=== What is needed ===
Copy the entries exactly. Leave nothing out and add nothing.

=== Listed records ===

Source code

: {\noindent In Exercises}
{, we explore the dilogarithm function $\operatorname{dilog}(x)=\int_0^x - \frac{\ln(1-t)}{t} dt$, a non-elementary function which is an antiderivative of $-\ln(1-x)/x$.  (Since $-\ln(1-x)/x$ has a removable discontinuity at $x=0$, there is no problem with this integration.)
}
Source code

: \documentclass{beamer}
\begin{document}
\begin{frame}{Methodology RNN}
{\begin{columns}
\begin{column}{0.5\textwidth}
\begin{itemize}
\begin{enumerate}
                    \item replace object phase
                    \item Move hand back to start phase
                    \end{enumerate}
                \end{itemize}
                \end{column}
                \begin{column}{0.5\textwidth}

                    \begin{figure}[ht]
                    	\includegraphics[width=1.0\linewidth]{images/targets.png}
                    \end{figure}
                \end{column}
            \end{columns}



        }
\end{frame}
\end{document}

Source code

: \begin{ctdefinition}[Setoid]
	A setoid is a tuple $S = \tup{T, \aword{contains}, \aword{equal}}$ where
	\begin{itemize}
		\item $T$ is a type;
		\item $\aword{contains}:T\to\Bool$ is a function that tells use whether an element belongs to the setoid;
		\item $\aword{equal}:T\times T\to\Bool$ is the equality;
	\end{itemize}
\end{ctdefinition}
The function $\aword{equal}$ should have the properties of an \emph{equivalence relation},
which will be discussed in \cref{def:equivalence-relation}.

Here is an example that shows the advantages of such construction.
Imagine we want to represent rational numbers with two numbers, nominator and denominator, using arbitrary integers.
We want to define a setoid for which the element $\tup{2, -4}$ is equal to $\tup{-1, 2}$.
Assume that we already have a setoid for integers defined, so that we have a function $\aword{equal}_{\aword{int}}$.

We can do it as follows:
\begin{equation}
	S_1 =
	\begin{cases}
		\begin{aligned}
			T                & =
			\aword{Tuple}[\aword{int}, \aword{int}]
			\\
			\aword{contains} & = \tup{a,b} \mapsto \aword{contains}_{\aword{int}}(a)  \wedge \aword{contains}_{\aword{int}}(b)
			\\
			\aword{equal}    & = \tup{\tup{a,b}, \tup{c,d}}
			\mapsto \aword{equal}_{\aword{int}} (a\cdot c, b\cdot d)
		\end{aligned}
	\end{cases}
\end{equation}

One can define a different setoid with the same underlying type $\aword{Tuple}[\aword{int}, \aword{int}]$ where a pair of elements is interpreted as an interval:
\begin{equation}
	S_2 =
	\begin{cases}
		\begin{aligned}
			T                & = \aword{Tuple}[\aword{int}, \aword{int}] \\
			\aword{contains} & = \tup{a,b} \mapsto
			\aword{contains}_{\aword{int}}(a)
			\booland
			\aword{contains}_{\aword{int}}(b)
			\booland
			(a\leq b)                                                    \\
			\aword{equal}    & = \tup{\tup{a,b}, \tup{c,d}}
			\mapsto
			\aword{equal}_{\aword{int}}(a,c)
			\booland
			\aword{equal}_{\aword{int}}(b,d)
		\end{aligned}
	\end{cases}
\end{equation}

=== Your response ===
Source code

: {\noindent In Exercises}
{, we explore the dilogarithm function $\operatorname{dilog}(x)=\int_0^x - \frac{\ln(1-t)}{t} dt$, a non-elementary function which is an antiderivative of $-\ln(1-x)/x$.  (Since $-\ln(1-x)/x$ has a removable discontinuity at $x=0$, there is no problem with this integration.)
}
Source code

: \documentclass{beamer}
\begin{document}
\begin{frame}{Methodology RNN}
{\begin{columns}
\begin{column}{0.5\textwidth}
\begin{itemize}
\begin{enumerate}
                    \item replace object phase
                    \item Move hand back to start phase
                    \end{enumerate}
                \end{itemize}
                \end{column}
                \begin{column}{0.5\textwidth}

                    \begin{figure}[ht]
                    	\includegraphics[width=1.0\linewidth]{images/targets.png}
                    \end{figure}
                \end{column}
            \end{columns}



        }
\end{frame}
\end{document}

Source code

: \begin{ctdefinition}[Setoid]
	A setoid is a tuple $S = \tup{T, \aword{contains}, \aword{equal}}$ where
	\begin{itemize}
		\item $T$ is a type;
		\item $\aword{contains}:T\to\Bool$ is a function that tells use whether an element belongs to the setoid;
		\item $\aword{equal}:T\times T\to\Bool$ is the equality;
	\end{itemize}
\end{ctdefinition}
The function $\aword{equal}$ should have the properties of an \emph{equivalence relation},
which will be discussed in \cref{def:equivalence-relation}.

Here is an example that shows the advantages of such construction.
Imagine we want to represent rational numbers with two numbers, nominator and denominator, using arbitrary integers.
We want to define a setoid for which the element $\tup{2, -4}$ is equal to $\tup{-1, 2}$.
Assume that we already have a setoid for integers defined, so that we have a function $\aword{equal}_{\aword{int}}$.

We can do it as follows:
\begin{equation}
	S_1 =
	\begin{cases}
		\begin{aligned}
			T                & =
			\aword{Tuple}[\aword{int}, \aword{int}]
			\\
			\aword{contains} & = \tup{a,b} \mapsto \aword{contains}_{\aword{int}}(a)  \wedge \aword{contains}_{\aword{int}}(b)
			\\
			\aword{equal}    & = \tup{\tup{a,b}, \tup{c,d}}
			\mapsto \aword{equal}_{\aword{int}} (a\cdot c, b\cdot d)
		\end{aligned}
	\end{cases}
\end{equation}

One can define a different setoid with the same underlying type $\aword{Tuple}[\aword{int}, \aword{int}]$ where a pair of elements is interpreted as an interval:
\begin{equation}
	S_2 =
	\begin{cases}
		\begin{aligned}
			T                & = \aword{Tuple}[\aword{int}, \aword{int}] \\
			\aword{contains} & = \tup{a,b} \mapsto
			\aword{contains}_{\aword{int}}(a)
			\booland
			\aword{contains}_{\aword{int}}(b)
			\booland
			(a\leq b)                                                    \\
			\aword{equal}    & = \tup{\tup{a,b}, \tup{c,d}}
			\mapsto
			\aword{equal}_{\aword{int}}(a,c)
			\booland
			\aword{equal}_{\aword{int}}(b,d)
		\end{aligned}
	\end{cases}
\end{equation}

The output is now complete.